In Dr Zipes’ series, not a single medical examiner postulated the ECD as the primary cause of death. The presumably unbiased Council of Canadian Academies report ­­(http://www.cahs-acss.ca/the-health-effects-of-conducted-energy-weapons-2/)
concluded that Dr Zipes’ “study…is particularly questionable” and stated that “In the [>2 000 000 ECD uses in the] field
there has not been a conclusive case of fatal ventricular fibrillation caused solely by the electrical effects….A small number
of human cases have found a temporal relationship between [ECDs] and fatal cardiac arrhythmias but they do not allow for
confirmation or exclusion of a clear causal link….” Dr Zipes cites Sherbino to support his claim that the ECD charge is equivalent to that of transcutaneous pacing; however, Sherbino does not report any pacing thresholds.
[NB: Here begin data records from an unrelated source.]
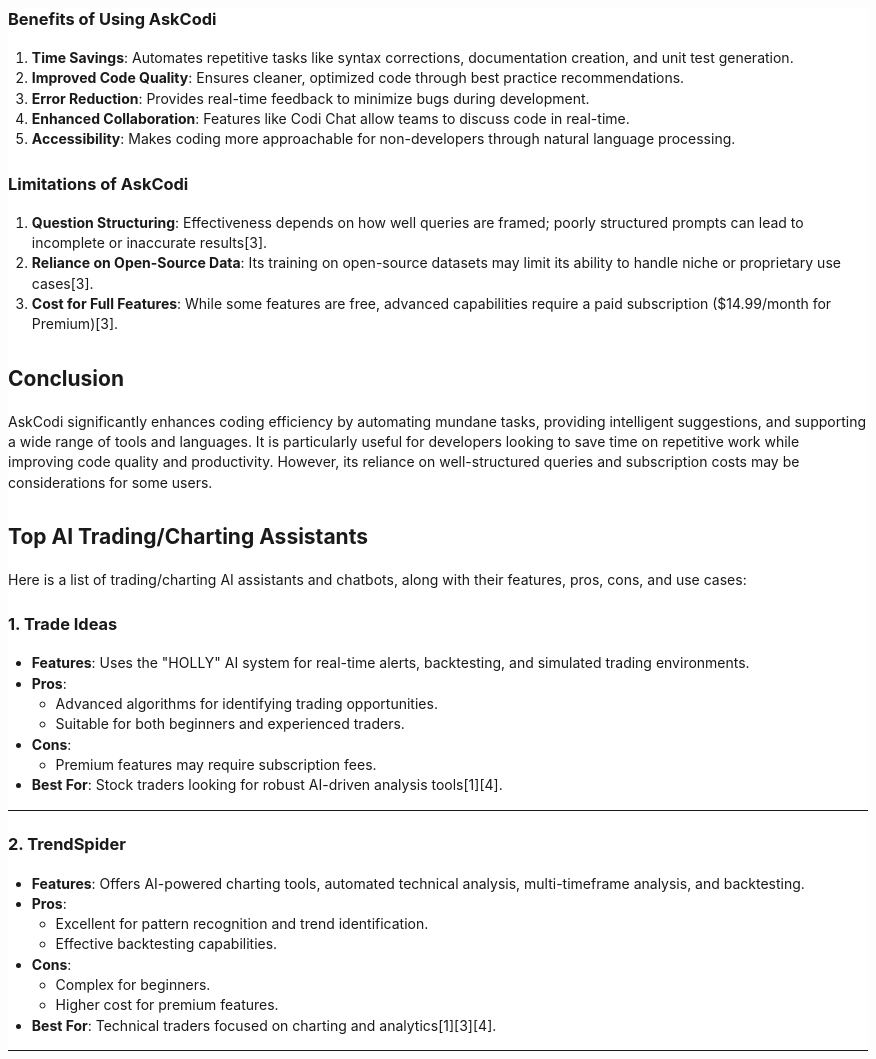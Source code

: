### Benefits of Using AskCodi

1. **Time Savings**: Automates repetitive tasks like syntax corrections, documentation creation, and unit test generation.
2. **Improved Code Quality**: Ensures cleaner, optimized code through best practice recommendations.
3. **Error Reduction**: Provides real-time feedback to minimize bugs during development.
4. **Enhanced Collaboration**: Features like Codi Chat allow teams to discuss code in real-time.
5. **Accessibility**: Makes coding more approachable for non-developers through natural language processing.

### Limitations of AskCodi

1. **Question Structuring**: Effectiveness depends on how well queries are framed; poorly structured prompts can lead to incomplete or inaccurate results[3].
2. **Reliance on Open-Source Data**: Its training on open-source datasets may limit its ability to handle niche or proprietary use cases[3].
3. **Cost for Full Features**: While some features are free, advanced capabilities require a paid subscription ($14.99/month for Premium)[3].

## Conclusion

AskCodi significantly enhances coding efficiency by automating mundane tasks, providing intelligent suggestions, and supporting a wide range of tools and languages. It is particularly useful for developers looking to save time on repetitive work while improving code quality and productivity. However, its reliance on well-structured queries and subscription costs may be considerations for some users.

## Top AI Trading/Charting Assistants

Here is a list of trading/charting AI assistants and chatbots, along with their features, pros, cons, and use cases:

### 1. Trade Ideas

- **Features**: Uses the "HOLLY" AI system for real-time alerts, backtesting, and simulated trading environments.
- **Pros**:
  - Advanced algorithms for identifying trading opportunities.
  - Suitable for both beginners and experienced traders.
- **Cons**:
  - Premium features may require subscription fees.
- **Best For**: Stock traders looking for robust AI-driven analysis tools[1][4].

---

### 2. TrendSpider

- **Features**: Offers AI-powered charting tools, automated technical analysis, multi-timeframe analysis, and backtesting.
- **Pros**:
  - Excellent for pattern recognition and trend identification.
  - Effective backtesting capabilities.
- **Cons**:
  - Complex for beginners.
  - Higher cost for premium features.
- **Best For**: Technical traders focused on charting and analytics[1][3][4].

---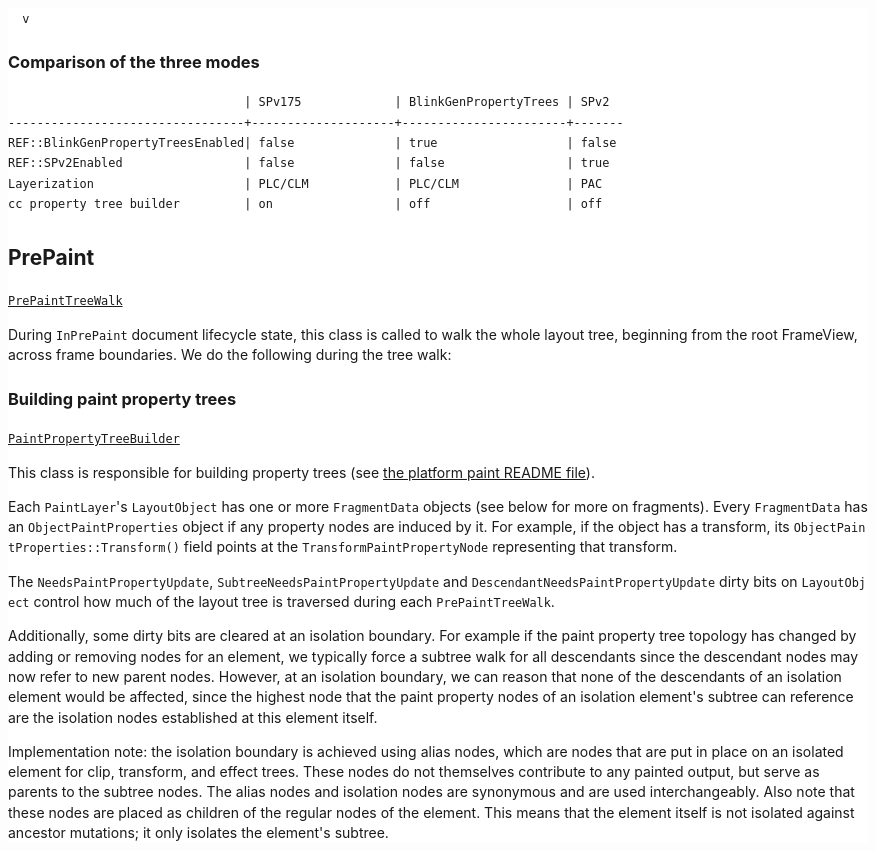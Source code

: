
 ```
  v
```

### Comparison of the three modes

```
                                 | SPv175             | BlinkGenPropertyTrees | SPv2
---------------------------------+--------------------+-----------------------+-------
REF::BlinkGenPropertyTreesEnabled| false              | true                  | false
REF::SPv2Enabled                 | false              | false                 | true
Layerization                     | PLC/CLM            | PLC/CLM               | PAC
cc property tree builder         | on                 | off                   | off
```

## PrePaint
[`PrePaintTreeWalk`](pre_paint_tree_walk.h)

During `InPrePaint` document lifecycle state, this class is called to walk the
whole layout tree, beginning from the root FrameView, across frame boundaries.
We do the following during the tree walk:

### Building paint property trees
[`PaintPropertyTreeBuilder`](paint_property_tree_builder.h)

This class is responsible for building property trees
(see [the platform paint README file](../../platform/graphics/paint/README.md)).

Each `PaintLayer`'s `LayoutObject` has one or more `FragmentData` objects (see
below for more on fragments). Every `FragmentData` has an
`ObjectPaintProperties` object if any property nodes are induced by it. For
example, if the object has a transform, its `ObjectPaintProperties::Transform()`
field points at the `TransformPaintPropertyNode` representing that transform.

The `NeedsPaintPropertyUpdate`, `SubtreeNeedsPaintPropertyUpdate` and
`DescendantNeedsPaintPropertyUpdate` dirty bits on `LayoutObject` control how
much of the layout tree is traversed during each `PrePaintTreeWalk`.

Additionally, some dirty bits are cleared at an isolation boundary. For example
if the paint property tree topology has changed by adding or removing nodes
for an element, we typically force a subtree walk for all descendants since
the descendant nodes may now refer to new parent nodes. However, at an
isolation boundary, we can reason that none of the descendants of an isolation
element would be affected, since the highest node that the paint property nodes
of an isolation element's subtree can reference are the isolation
nodes established at this element itself.

Implementation note: the isolation boundary is achieved using alias nodes, which
are nodes that are put in place on an isolated element for clip, transform, and
effect trees. These nodes do not themselves contribute to any painted output,
but serve as parents to the subtree nodes. The alias nodes and isolation nodes
are synonymous and are used interchangeably. Also note that these nodes are
placed as children of the regular nodes of the element. This means that the
element itself is not isolated against ancestor mutations; it only isolates the
element's subtree.
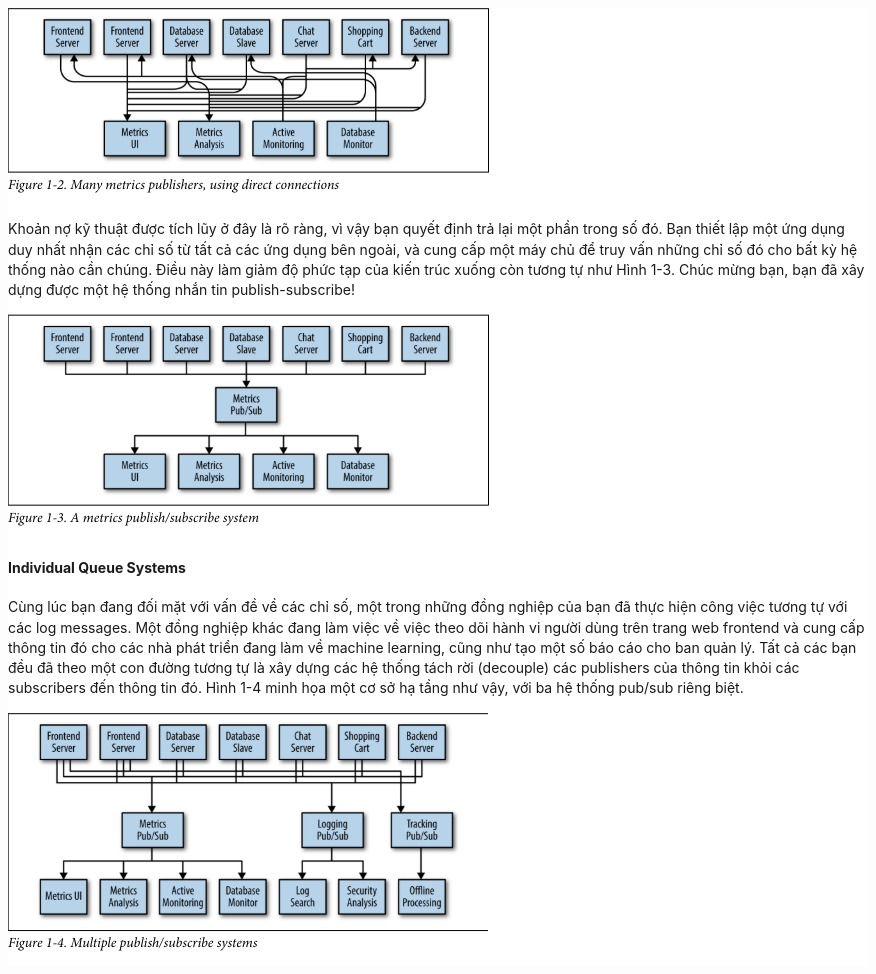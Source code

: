 ![kafka](images/img_1.png)

Khoản nợ kỹ thuật được tích lũy ở đây là rõ ràng, vì vậy bạn quyết định trả lại một phần trong số đó. Bạn thiết lập một 
ứng dụng duy nhất nhận các chỉ số từ tất cả các ứng dụng bên ngoài, và cung cấp một máy chủ để truy vấn những chỉ số đó
cho bất kỳ hệ thống nào cần chúng. Điều này làm giảm độ phức tạp của kiến trúc xuống còn tương tự như Hình 1-3. Chúc mừng 
bạn, bạn đã xây dựng được một hệ thống nhắn tin publish-subscribe!

![kafka](images/img_2.png)

#### Individual Queue Systems

Cùng lúc bạn đang đối mặt với vấn đề về các chỉ số, một trong những đồng nghiệp của bạn đã thực hiện công việc tương tự
với các log messages. Một đồng nghiệp khác đang làm việc về việc theo dõi hành vi người dùng trên trang web frontend và
cung cấp thông tin đó cho các nhà phát triển đang làm về machine learning, cũng như tạo một số báo cáo cho ban quản lý.
Tất cả các bạn đều đã theo một con đường tương tự là xây dựng các hệ thống tách rời (decouple) các publishers của thông 
tin khỏi các subscribers đến thông tin đó. Hình 1-4 minh họa một cơ sở hạ tầng như vậy, với ba hệ thống pub/sub riêng biệt.

![kafka](images/img_3.png)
Zipes himself, with Klein
as first author, reports thresholds of 2440 microcoulombs (61 mA·40 ms)—significantly greater than the 100 microcoulombs
of the ECD. The temporal coincidence argument is discussed in our article and online-only Data Supplement and is refuted
by Dr Zipes’ case 4 (our case 8) in which the probes missed the subject. Dr Zipes may also be confusing the sensitivity of a
pulse finding (which is low) with its specificity (which is high). The assertion of a “precise” timing (between the ECD and
cardiac arrest) may be ill advised when the majority of cases had a documented pulse, normal breathing for 6.1±3.1 minutes,
and abnormal underlying cardiac morphology.